Tuesday, April 5, 2011

FinancialEdge: Should You Invest According To Your Age?

Simple advice can create a lot of problems that are not so simple to fix. One of the worst examples is the advice that age should play a central role in investment allocations. Not only is much of this "advice" outdated, it is far too generic to be useful to most investors. Follow this advice and you may just find yourself running short of money late in life. (For related reading, take a look at Retirement: Which Generations Are The Best Savers?)

Today's 65 Isn't Yesterday's 65
A lot of investment advice is predicated on what might be called a life-cycle theory of investing. The idea here is that people go through predictable stages of their financial lives, accumulating more assets than savings in the early years, saving more in the high-earning years of middle age, and then dissaving throughout retirement.

Things have changed, though. Long careers at a single employer are less common, and people are also living longer than ever before. Making it to age 80 is not all that uncommon now, even though much of the retirement advice out there is predicated on old data. What this all boils down to is this - today's 65 isn't like yesterday's 65 and most workers are significantly UNDER-saving for what it is likely to be their real lifespan.
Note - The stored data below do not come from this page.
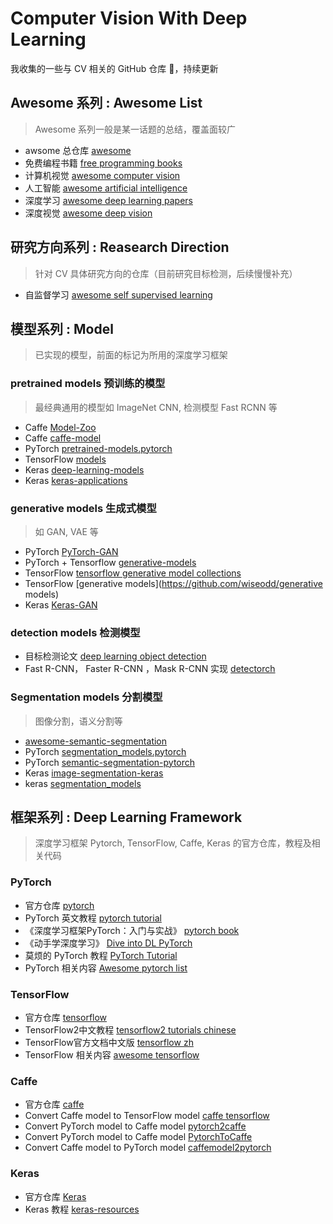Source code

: # Computer Vision With Deep Learning
我收集的一些与 CV 相关的 GitHub 仓库 🕋，持续更新

## Awesome 系列 : Awesome List
> Awesome 系列一般是某一话题的总结，覆盖面较广
- awsome 总仓库 [awesome](https://github.com/sindresorhus/awesome)
- 免费编程书籍 [free programming books](https://github.com/EbookFoundation/free-programming-books)
- 计算机视觉  [awesome computer vision](https://github.com/jbhuang0604/awesome-computer-vision)
- 人工智能 [awesome artificial intelligence](https://github.com/owainlewis/awesome-artificial-intelligence)
- 深度学习 [awesome deep learning papers](https://github.com/terryum/awesome-deep-learning-papers)
- 深度视觉 [awesome deep vision](https://github.com/kjw0612/awesome-deep-vision)

## 研究方向系列 : Reasearch Direction
> 针对 CV 具体研究方向的仓库（目前研究目标检测，后续慢慢补充）

- 自监督学习 [awesome self supervised learning](https://github.com/jason718/awesome-self-supervised-learning)

## 模型系列 : Model
> 已实现的模型，前面的标记为所用的深度学习框架
### pretrained models 预训练的模型
> 最经典通用的模型如 ImageNet CNN, 检测模型 Fast RCNN 等
- Caffe  [Model-Zoo](https://github.com/BVLC/caffe/wiki/Model-Zoo)
- Caffe [caffe-model](https://github.com/soeaver/caffe-model)
- PyTorch [pretrained-models.pytorch](https://github.com/Cadene/pretrained-models.pytorch)
- TensorFlow [models](https://github.com/tensorflow/models)
- Keras [deep-learning-models](https://github.com/fchollet/deep-learning-models)
- Keras [keras-applications](https://github.com/keras-team/keras-applications)
### generative models 生成式模型
> 如 GAN, VAE 等
- PyTorch  [PyTorch-GAN](https://github.com/eriklindernoren/PyTorch-GAN)
- PyTorch + Tensorflow [generative-models](https://github.com/wiseodd/generative-models)
- TensorFlow [tensorflow generative model collections](https://github.com/hwalsuklee/tensorflow-generative-model-collections)
- TensorFlow [generative models](https://github.com/wiseodd/generative models)
- Keras [Keras-GAN](https://github.com/eriklindernoren/Keras-GAN)
### detection models 检测模型 
- 目标检测论文 [deep learning object detection](https://github.com/hoya012/deep_learning_object_detection)
- Fast R-CNN， Faster R-CNN ，Mask R-CNN 实现 [detectorch](https://github.com/ignacio-rocco/detectorch)
### Segmentation models 分割模型
> 图像分割，语义分割等
- [awesome-semantic-segmentation](https://github.com/mrgloom/awesome-semantic-segmentation)
- PyTorch [segmentation_models.pytorch](https://github.com/qubvel/segmentation_models.pytorch)
- PyTorch [semantic-segmentation-pytorch](https://github.com/CSAILVision/semantic-segmentation-pytorch)
- Keras [image-segmentation-keras](https://github.com/divamgupta/image-segmentation-keras)
- keras [segmentation_models](https://github.com/qubvel/segmentation_models)

## 框架系列 : Deep Learning Framework
> 深度学习框架 Pytorch, TensorFlow, Caffe, Keras 的官方仓库，教程及相关代码
### PyTorch
- 官方仓库 [pytorch](https://github.com/pytorch/pytorch)
- PyTorch 英文教程 [pytorch tutorial](https://github.com/yunjey/pytorch-tutorial)
- 《深度学习框架PyTorch：入门与实战》 [pytorch book](https://github.com/chenyuntc/pytorch-book)
- 《动手学深度学习》 [Dive into DL PyTorch](https://github.com/ShusenTang/Dive-into-DL-PyTorch)
- 莫烦的 PyTorch 教程 [PyTorch Tutorial](https://github.com/MorvanZhou/PyTorch-Tutorial)
- PyTorch 相关内容 [Awesome pytorch list](https://github.com/bharathgs/Awesome-pytorch-list)

### TensorFlow
- 官方仓库 [tensorflow](https://github.com/tensorflow/tensorflow)
- TensorFlow2中文教程 [tensorflow2 tutorials chinese](https://github.com/czy36mengfei/tensorflow2_tutorials_chinese)
- TensorFlow官方文档中文版 [tensorflow zh](https://github.com/jikexueyuanwiki/tensorflow-zh)
- TensorFlow 相关内容 [awesome tensorflow](https://github.com/jtoy/awesome-tensorflow)

### Caffe
- 官方仓库 [caffe](https://github.com/BVLC/caffe)
- Convert Caffe model to TensorFlow model [caffe tensorflow](https://github.com/ethereon/caffe-tensorflow)
- Convert PyTorch model to Caffe model [pytorch2caffe](https://github.com/longcw/pytorch2caffe)
- Convert PyTorch model to Caffe model [PytorchToCaffe](https://github.com/xxradon/PytorchToCaffe)
- Convert Caffe model to PyTorch model [caffemodel2pytorch](https://github.com/vadimkantorov/caffemodel2pytorch)

### Keras
- 官方仓库 [Keras](https://github.com/keras-team/keras)
- Keras 教程 [keras-resources](https://github.com/fchollet/keras-resources)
Your Number Isn't Your Number
One of the more dangerous ideas out there is that a person's age should correlate to the percentage of their portfolio that should be in bonds. In other words, a 30-year old should have a 30% allocation to bonds, while a 65-year old should be 65% allocated to bonds. In actual practice, this advice is only solid at the absolute extremes - a newborn should indeed have a zero allocation to bonds, and a centenarian probably should have a 100% allocation to bonds.